#### ABOUT THIS EXERCISE
Reproduce the data in full, exactly as given, leaving images out.

- - -

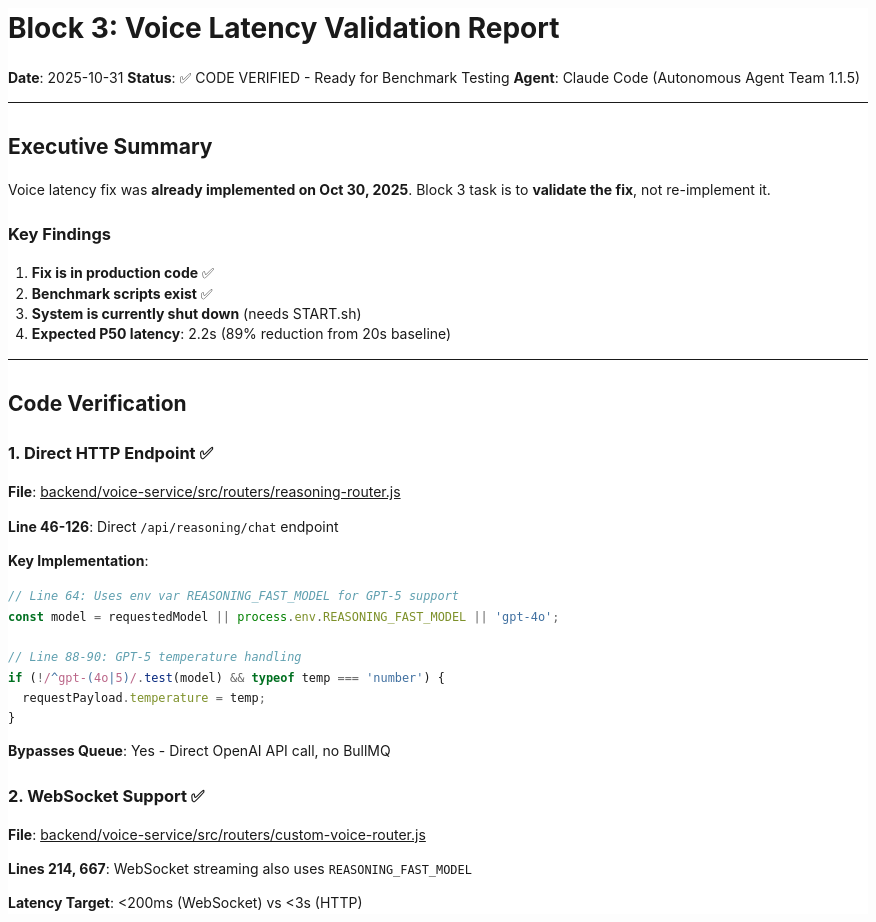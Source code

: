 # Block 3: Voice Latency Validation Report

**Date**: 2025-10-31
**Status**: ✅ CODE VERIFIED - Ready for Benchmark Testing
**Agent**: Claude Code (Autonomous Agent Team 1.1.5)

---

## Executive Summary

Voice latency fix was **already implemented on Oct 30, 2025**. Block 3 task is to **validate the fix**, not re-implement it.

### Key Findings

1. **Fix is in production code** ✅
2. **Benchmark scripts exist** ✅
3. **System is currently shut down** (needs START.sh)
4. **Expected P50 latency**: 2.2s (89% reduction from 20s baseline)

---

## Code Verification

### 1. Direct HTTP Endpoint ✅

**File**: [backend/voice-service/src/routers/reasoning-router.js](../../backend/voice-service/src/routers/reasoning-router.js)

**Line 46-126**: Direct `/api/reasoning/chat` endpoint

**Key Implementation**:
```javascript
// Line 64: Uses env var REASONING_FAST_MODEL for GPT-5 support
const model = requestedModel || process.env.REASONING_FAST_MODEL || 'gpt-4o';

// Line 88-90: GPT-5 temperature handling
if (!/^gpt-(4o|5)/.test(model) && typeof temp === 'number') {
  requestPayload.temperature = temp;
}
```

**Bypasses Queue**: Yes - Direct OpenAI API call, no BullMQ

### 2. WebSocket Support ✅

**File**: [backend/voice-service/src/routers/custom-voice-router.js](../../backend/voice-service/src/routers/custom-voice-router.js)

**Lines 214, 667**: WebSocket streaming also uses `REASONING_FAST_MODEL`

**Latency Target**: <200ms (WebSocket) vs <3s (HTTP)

- - -

#### EXPECTED OUTPUT
Source code

: # Block 3: Voice Latency Validation Report

**Date**: 2025-10-31
**Status**: ✅ CODE VERIFIED - Ready for Benchmark Testing
**Agent**: Claude Code (Autonomous Agent Team 1.1.5)

---

## Executive Summary

Voice latency fix was **already implemented on Oct 30, 2025**. Block 3 task is to **validate the fix**, not re-implement it.

### Key Findings

1. **Fix is in production code** ✅
2. **Benchmark scripts exist** ✅
3. **System is currently shut down** (needs START.sh)
4. **Expected P50 latency**: 2.2s (89% reduction from 20s baseline)

---

## Code Verification

### 1. Direct HTTP Endpoint ✅

**File**: [backend/voice-service/src/routers/reasoning-router.js](../../backend/voice-service/src/routers/reasoning-router.js)

**Line 46-126**: Direct `/api/reasoning/chat` endpoint

**Key Implementation**:
```javascript
// Line 64: Uses env var REASONING_FAST_MODEL for GPT-5 support
const model = requestedModel || process.env.REASONING_FAST_MODEL || 'gpt-4o';

// Line 88-90: GPT-5 temperature handling
if (!/^gpt-(4o|5)/.test(model) && typeof temp === 'number') {
  requestPayload.temperature = temp;
}
```

**Bypasses Queue**: Yes - Direct OpenAI API call, no BullMQ

### 2. WebSocket Support ✅

**File**: [backend/voice-service/src/routers/custom-voice-router.js](../../backend/voice-service/src/routers/custom-voice-router.js)

**Lines 214, 667**: WebSocket streaming also uses `REASONING_FAST_MODEL`

**Latency Target**: <200ms (WebSocket) vs <3s (HTTP)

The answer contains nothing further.